In my opinion the productivity – the outcomes – of this industry were poor. Why? Because most of the effort and money that went into tackling poverty has been spent on a resounding commitment to make poor people as comfortable as possible. It was little better than passing a beggar in the street and giving them a bit of money to help them maintain themselves. In short, poverty money was not being spent to prevent poverty, or to cure it.
The paper aimed to show what was causing this situation, of keeping the poor poor. To show that, if the resources were shifted to education and early family and child intervention, you could actually get people out of poverty by preventing it happening in the first place – in the same way that parents do their best to destroy poverty in the lives of their children through education, social skilling and social literacy, by supporting and encouraging their health and mental wellbeing.
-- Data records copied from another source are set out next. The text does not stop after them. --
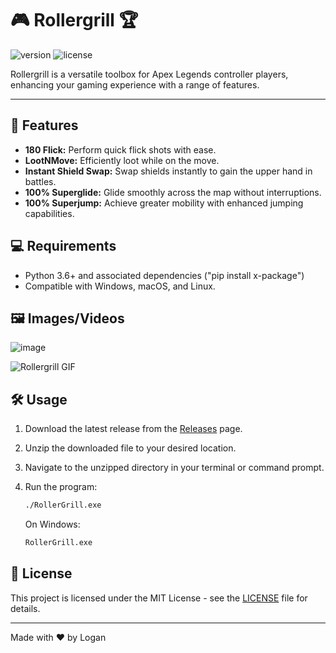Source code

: # 🎮 Rollergrill 🏆

![version](https://img.shields.io/badge/version-1.0-blue.svg)
![license](https://img.shields.io/badge/license-MIT-green.svg)

Rollergrill is a versatile toolbox for Apex Legends controller players, enhancing your gaming experience with a range of features.

---

## 🚀 Features

- **180 Flick:** Perform quick flick shots with ease.
- **LootNMove:** Efficiently loot while on the move.
- **Instant Shield Swap:** Swap shields instantly to gain the upper hand in battles.
- **100% Superglide:** Glide smoothly across the map without interruptions.
- **100% Superjump:** Achieve greater mobility with enhanced jumping capabilities.

## 💻 Requirements

- Python 3.6+ and associated dependencies ("pip install x-package")
- Compatible with Windows, macOS, and Linux.

## 🖼️ Images/Videos

![image](https://github.com/Loganpnorton/RollerGrill/assets/100870414/3be586da-8838-4a1d-9ad8-68676064dfe5)

![Rollergrill GIF](https://media.giphy.com/media/NCGjczWVrnuo6cuccl/giphy.gif)

## 🛠️ Usage

1. Download the latest release from the [Releases](https://github.com/yourusername/rollergrill/releases) page.
   
2. Unzip the downloaded file to your desired location.

3. Navigate to the unzipped directory in your terminal or command prompt.

4. Run the program:

   ```bash
   ./RollerGrill.exe
   ```

   On Windows:
   
   ```cmd
   RollerGrill.exe
   ```

## 📝 License

This project is licensed under the MIT License - see the [LICENSE](LICENSE) file for details.

---

Made with ❤️ by Logan
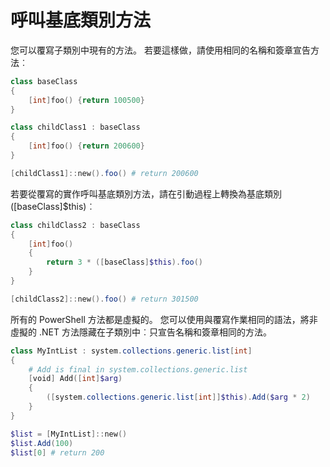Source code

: # 呼叫基底類別方法

您可以覆寫子類別中現有的方法。 若要這樣做，請使用相同的名稱和簽章宣告方法︰

```PowerShell
class baseClass
{
    [int]foo() {return 100500}
}

class childClass1 : baseClass
{
    [int]foo() {return 200600}
}

[childClass1]::new().foo() # return 200600
```

若要從覆寫的實作呼叫基底類別方法，請在引動過程上轉換為基底類別 ([baseClass]$this)︰

```PowerShell
class childClass2 : baseClass
{
    [int]foo()
    {
        return 3 * ([baseClass]$this).foo()
    }
}

[childClass2]::new().foo() # return 301500
```

所有的 PowerShell 方法都是虛擬的。 您可以使用與覆寫作業相同的語法，將非虛擬的 .NET 方法隱藏在子類別中︰只宣告名稱和簽章相同的方法。

```PowerShell
class MyIntList : system.collections.generic.list[int]
{
    # Add is final in system.collections.generic.list
    [void] Add([int]$arg)
    {
        ([system.collections.generic.list[int]]$this).Add($arg * 2)
    }
}

$list = [MyIntList]::new()
$list.Add(100)
$list[0] # return 200
```

<!--HONumber=Jun16_HO4-->


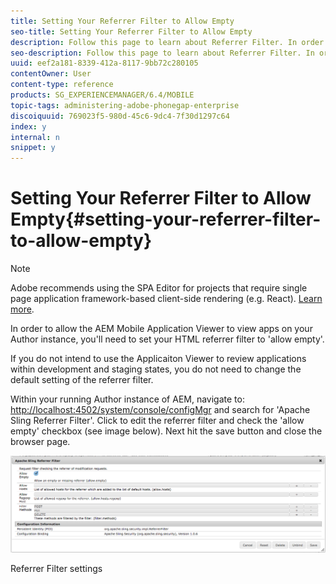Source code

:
 ```yaml
---
title: Setting Your Referrer Filter to Allow Empty
seo-title: Setting Your Referrer Filter to Allow Empty
description: Follow this page to learn about Referrer Filter. In order to allow the AEM Mobile Application Viewer to view apps on your Author instance, you'll need to set your HTML referrer filter to 'allow empty'.
seo-description: Follow this page to learn about Referrer Filter. In order to allow the AEM Mobile Application Viewer to view apps on your Author instance, you'll need to set your HTML referrer filter to 'allow empty'.
uuid: eef2a181-8339-412a-8117-9bb72c280105
contentOwner: User
content-type: reference
products: SG_EXPERIENCEMANAGER/6.4/MOBILE
topic-tags: administering-adobe-phonegap-enterprise
discoiquuid: 769023f5-980d-45c6-9dc4-7f30d1297c64
index: y
internal: n
snippet: y
---
```


# Setting Your Referrer Filter to Allow Empty{#setting-your-referrer-filter-to-allow-empty}

>[!NOTE]
>
>Adobe recommends using the SPA Editor for projects that require single page application framework-based client-side rendering (e.g. React). [Learn more](../../sites/developing/using/spa-overview.md).

In order to allow the AEM Mobile Application Viewer to view apps on your Author instance, you'll need to set your HTML referrer filter to 'allow empty'.

If you do not intend to use the Applicaiton Viewer to review applications within development and staging states, you do not need to change the default setting of the referrer filter.

Within your running Author instance of AEM, navigate to: [http://localhost:4502/system/console/configMgr](http://localhost:4502/system/console/configMgr) and search for 'Apache Sling Referrer Filter'. Click to edit the referrer filter and check the 'allow empty' checkbox (see image below). Next hit the save button and close the browser page.

![Referrer Filter settings](assets/chlimage_1-106.png)

Referrer Filter settings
Investment is needed to prevent people slipping into poverty, but the focus has been on emergency and coping once they’re there.
So why did I abandon this work which some, including me, felt was essential in highlighting the underlining causes of poverty, which would hopefully have kickstarted a determination to move budgets into prevention and cure?
Some years earlier I developed what I called the PECC methodology: Prevention, Emergency, Coping and Cure, a mechanism to help us understand what was being done with the poverty industry’s money and resources. Most advocates and charities were obsessed with ‘giving the poor more’, but never with fighting to end the tyranny, the Bastille, the refugee camp of poverty. They did not realise that campaigns for relief were actually keeping people in poverty, not getting them out of it.
I had developed a kind of broad-brush understanding of the stumbling blocks in tackling poverty. Why, some weeks ago, stop this essential work? It’s very simple – and I hope sensible. When the inflationary crisis started to hit us back in March of this year, I was shocked and astonished by the sudden onslaught of attacks on the government for planning to increase social security by three per cent while living costs were expected to rise to at least eight per cent.